Na hora eu não prestei
atenção, pois ficava no canto do palco, ao lado das caixas de som. Tocava em
poucas músicas e pelo que me lembro na abertura do show eu não tinha
participação.
Começa o show, das
panelas saem fogos com mais de 1 metro de altura. O pessoal que estava próximo
ao palco se afastou com um pouco de medo. O fogo não chega a 1 minuto de duração.
A festa começa e vai até umas 4 horas da manhã, sem problemas.
Em 2006 quando fiz meu
recital orientado, no quinto semestre do curso de música, opção percussão, da Universidade
Federal de Santa Maria - RS, eu o comecei com uma obra coral
para marimba. Peça para quatro baquetas chamada A little prayer (Uma pequena oração), da compositora escocesa Evelyn Glennie.
Achei interessante
colocar duas velas sobre o instrumento e tocar somente com essa iluminação.
Claro que precisei de ajuda de algumas luzes do teatro, pois durante a passagem
de som percebi que forçaria muito a visão apenas com a iluminação das velas.
Depois do recital ao
assistir o vídeo notei que após a primeira música as velas não foram apagadas.
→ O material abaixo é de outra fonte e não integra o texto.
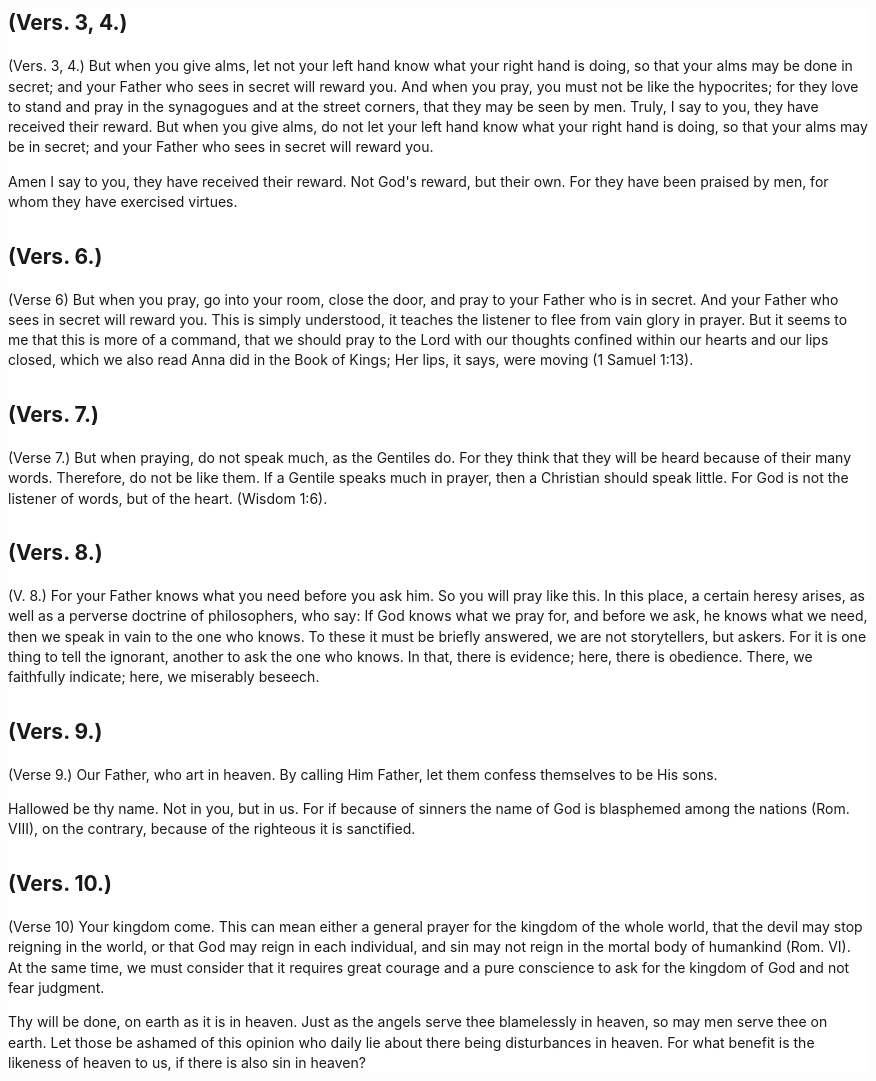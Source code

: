 <h2 id='tocuniq80'>(Vers. 3, 4.)</h2>

(Vers. 3, 4.) But when you give alms, let not your left hand know what your right hand is doing, so that your alms may be done in secret; and your Father who sees in secret will reward you. And when you pray, you must not be like the hypocrites; for they love to stand and pray in the synagogues and at the street corners, that they may be seen by men. Truly, I say to you, they have received their reward. But when you give alms, do not let your left hand know what your right hand is doing, so that your alms may be in secret; and your Father who sees in secret will reward you.



Amen I say to you, they have received their reward. Not God's reward, but their own. For they have been praised by men, for whom they have exercised virtues.

<h2 id='tocuniq81'>(Vers. 6.)</h2>

(Verse 6) But when you pray, go into your room, close the door, and pray to your Father who is in secret. And your Father who sees in secret will reward you. This is simply understood, it teaches the listener to flee from vain glory in prayer. But it seems to me that this is more of a command, that we should pray to the Lord with our thoughts confined within our hearts and our lips closed, which we also read Anna did in the Book of Kings; Her lips, it says, were moving (1 Samuel 1:13).



<h2 id='tocuniq82'>(Vers. 7.)</h2>

(Verse 7.) But when praying, do not speak much, as the Gentiles do. For they think that they will be heard because of their many words. Therefore, do not be like them. If a Gentile speaks much in prayer, then a Christian should speak little. For God is not the listener of words, but of the heart. (Wisdom 1:6).

<h2 id='tocuniq83'>(Vers. 8.)</h2>

(V. 8.) For your Father knows what you need before you ask him. So you will pray like this. In this place, a certain heresy arises, as well as a perverse doctrine of philosophers, who say: If God knows what we pray for, and before we ask, he knows what we need, then we speak in vain to the one who knows. To these it must be briefly answered, we are not storytellers, but askers. For it is one thing to tell the ignorant, another to ask the one who knows. In that, there is evidence; here, there is obedience. There, we faithfully indicate; here, we miserably beseech.

<h2 id='tocuniq84'>(Vers. 9.)</h2>

(Verse 9.) Our Father, who art in heaven. By calling Him Father, let them confess themselves to be His sons.

Hallowed be thy name. Not in you, but in us. For if because of sinners the name of God is blasphemed among the nations (Rom. VIII), on the contrary, because of the righteous it is sanctified.

<h2 id='tocuniq85'>(Vers. 10.)</h2>

(Verse 10) Your kingdom come. This can mean either a general prayer for the kingdom of the whole world, that the devil may stop reigning in the world, or that God may reign in each individual, and sin may not reign in the mortal body of humankind (Rom. VI). At the same time, we must consider that it requires great courage and a pure conscience to ask for the kingdom of God and not fear judgment.

Thy will be done, on earth as it is in heaven. Just as the angels serve thee blamelessly in heaven, so may men serve thee on earth. Let those be ashamed of this opinion who daily lie about there being disturbances in heaven. For what benefit is the likeness of heaven to us, if there is also sin in heaven?
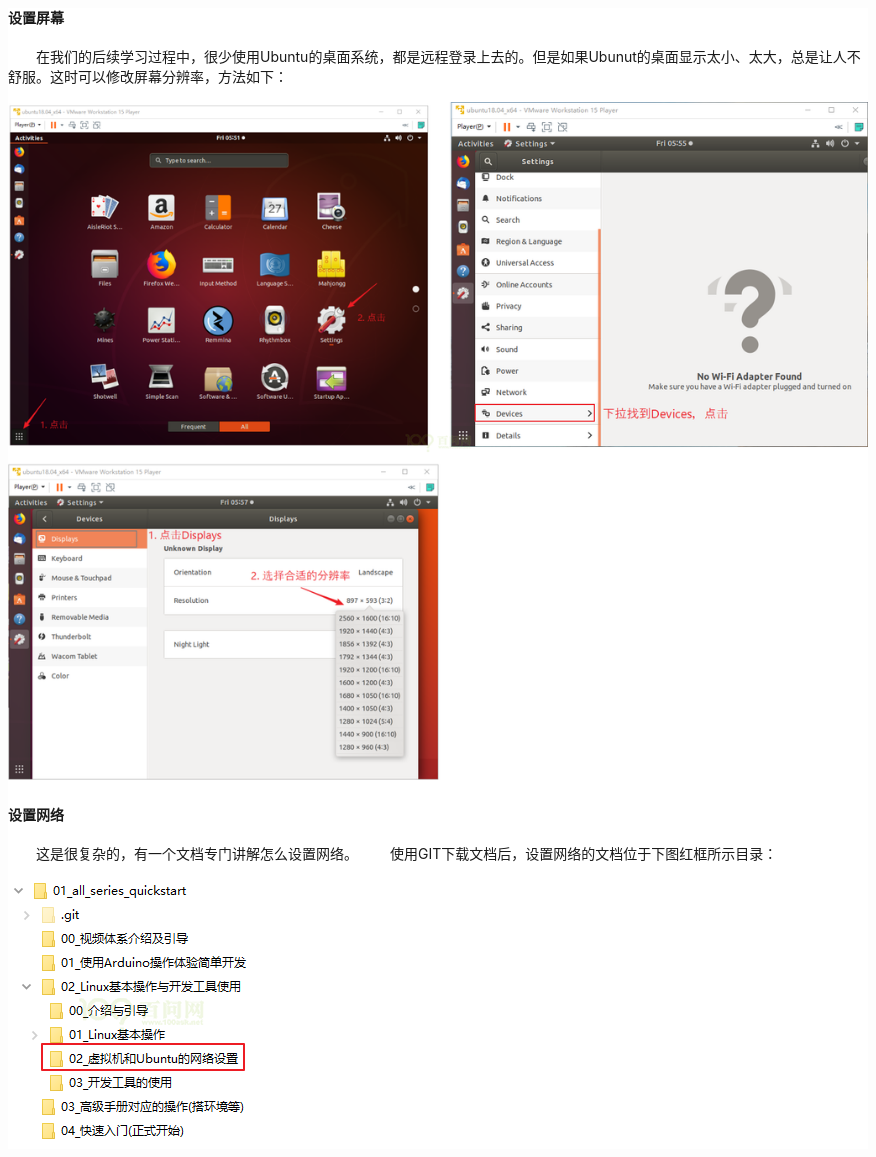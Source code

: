 #### 设置屏幕

  在我们的后续学习过程中，很少使用Ubuntu的桌面系统，都是远程登录上去的。但是如果Ubunut的桌面显示太小、太大，总是让人不舒服。这时可以修改屏幕分辨率，方法如下：

![img](media/EmbeddedLinuxApplicationDevelopmentCompleteManualSecondEditionChapterTwo_008.png)

#### 设置网络

  这是很复杂的，有一个文档专门讲解怎么设置网络。
  使用GIT下载文档后，设置网络的文档位于下图红框所示目录：

![img](media/EmbeddedLinuxApplicationDevelopmentCompleteManualSecondEditionChapterTwo_009.png)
Ficaram acesas até se apagarem sozinhas, pois eu tinha acendido dois pequenos
pedaços dentro de pequenos potinhos de alumínio, já que a música era de curta
duração.
Foram duas situações
que foram pensadas apenas no momento. Nenhum responsável alertou para o que
poderia acontecer caso algo desse errado. Muito menos os envolvidos.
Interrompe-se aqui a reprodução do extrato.